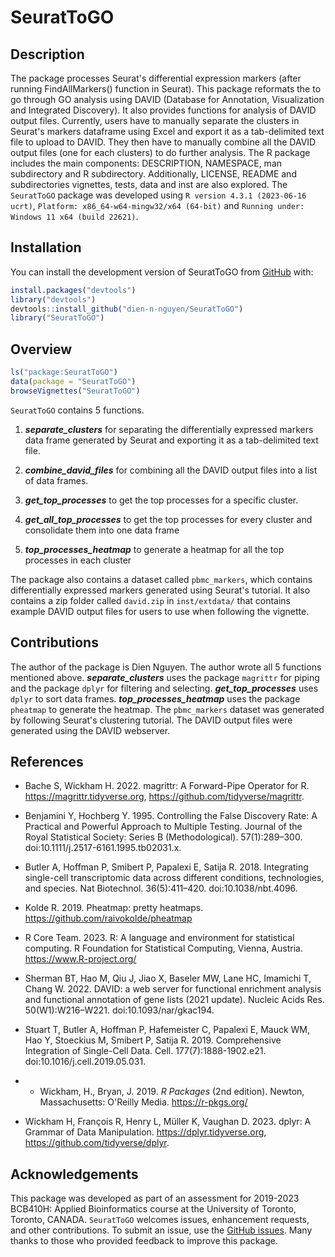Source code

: 
<!-- README.md is generated from README.Rmd. Please edit that file -->

# SeuratToGO

## Description
The package processes Seurat's differential expression markers (after running FindAllMarkers() function in Seurat). This package reformats the to go through GO analysis using DAVID (Database for Annotation, Visualization and Integrated Discovery). It also provides functions for analysis of DAVID output files. Currently, users have to manually separate the clusters in Seurat's markers dataframe using Excel and export it as a tab-delimited text file to upload to DAVID. They then have to manually combine all the DAVID output files (one for each clusters) to do further analysis. The R package includes the main components: DESCRIPTION, NAMESPACE, man subdirectory and R subdirectory. Additionally, LICENSE, README and subdirectories vignettes, tests, data and inst are also explored.
The `SeuratToGO` package was developed using `R version 4.3.1 (2023-06-16 ucrt)`, `Platform: x86_64-w64-mingw32/x64 (64-bit)` and `Running under: Windows 11 x64 (build 22621)`.

## Installation

You can install the development version of SeuratToGO from [GitHub](https://github.com/) with:
``` r
install.packages("devtools")
library("devtools")
devtools::install_github("dien-n-nguyen/SeuratToGO")
library("SeuratToGO")
```
## Overview

``` r
ls("package:SeuratToGO")
data(package = "SeuratToGO") 
browseVignettes("SeuratToGO")
```
`SeuratToGO` contains 5 functions.

1.  ***separate_clusters*** for separating the differentially expressed markers data frame generated by Seurat and exporting it as a tab-delimited text file.

2.  ***combine_david_files*** for combining all the DAVID output files into a list of data frames.

3.  ***get_top_processes*** to get the top processes for a specific cluster.

4.  ***get_all_top_processes*** to get the top processes for every cluster and consolidate them into one data frame

5.  ***top_processes_heatmap*** to generate a heatmap for all the top processes in each cluster

The package also contains a dataset called `pbmc_markers`, which contains differentially expressed markers generated using Seurat's tutorial. It also contains a zip folder called `david.zip` in `inst/extdata/` that contains example DAVID output files for users to use when following the vignette.

## Contributions

The author of the package is Dien Nguyen. The author wrote all 5 functions mentioned above. ***separate_clusters*** uses the package `magrittr` for piping and the package `dplyr` for filtering and selecting. ***get_top_processes*** uses `dplyr` to sort data frames. ***top_processes_heatmap*** uses the package `pheatmap` to generate the heatmap. The `pbmc_markers` dataset was generated by following Seurat's clustering tutorial. The DAVID output files were generated using the DAVID webserver.

## References

 - Bache S, Wickham H. 2022. magrittr: A Forward-Pipe Operator for R. https://magrittr.tidyverse.org, https://github.com/tidyverse/magrittr.

 - Benjamini Y, Hochberg Y. 1995. Controlling the False Discovery Rate: A Practical and Powerful Approach to Multiple Testing. Journal of the Royal Statistical Society: Series B (Methodological). 57(1):289–300. doi:10.1111/j.2517-6161.1995.tb02031.x.
   
 - Butler A, Hoffman P, Smibert P, Papalexi E, Satija R. 2018. Integrating single-cell transcriptomic data across different conditions, technologies, and species. Nat Biotechnol. 36(5):411–420. doi:10.1038/nbt.4096.

 - Kolde R. 2019. Pheatmap: pretty heatmaps. https://github.com/raivokolde/pheatmap
 
 - R Core Team. 2023. R: A language and environment for statistical computing. R Foundation for Statistical Computing, Vienna, Austria. https://www.R-project.org/

 - Sherman BT, Hao M, Qiu J, Jiao X, Baseler MW, Lane HC, Imamichi T, Chang W. 2022. DAVID: a web server for functional enrichment analysis and functional annotation of gene lists (2021 update). Nucleic Acids Res. 50(W1):W216–W221. doi:10.1093/nar/gkac194.

 - Stuart T, Butler A, Hoffman P, Hafemeister C, Papalexi E, Mauck WM, Hao Y, Stoeckius M, Smibert P, Satija R. 2019. Comprehensive Integration of Single-Cell Data. Cell. 177(7):1888-1902.e21. doi:10.1016/j.cell.2019.05.031.

 - - Wickham, H., Bryan, J. 2019. *R Packages* (2nd edition). Newton, Massachusetts: O'Reilly Media. https://r-pkgs.org/

 - Wickham H, François R, Henry L, Müller K, Vaughan D. 2023. dplyr: A Grammar of Data Manipulation. https://dplyr.tidyverse.org, https://github.com/tidyverse/dplyr.

## Acknowledgements

This package was developed as part of an assessment for 2019-2023 BCB410H: Applied Bioinformatics course at the University of Toronto, Toronto, CANADA. `SeuratToGO` welcomes issues, enhancement requests, and other contributions. To submit an issue, use the [GitHub issues](https://github.com/anjalisilva/SeuratToGO/issues). Many thanks to those who provided feedback to improve this package.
----
- [Exercise instructions]:
Search the entries above for "Butler". Return every line that has it.

- [Task solution]:
 - Butler A, Hoffman P, Smibert P, Papalexi E, Satija R. 2018. Integrating single-cell transcriptomic data across different conditions, technologies, and species. Nat Biotechnol. 36(5):411–420. doi:10.1038/nbt.4096.
 - Stuart T, Butler A, Hoffman P, Hafemeister C, Papalexi E, Mauck WM, Hao Y, Stoeckius M, Smibert P, Satija R. 2019. Comprehensive Integration of Single-Cell Data. Cell. 177(7):1888-1902.e21. doi:10.1016/j.cell.2019.05.031.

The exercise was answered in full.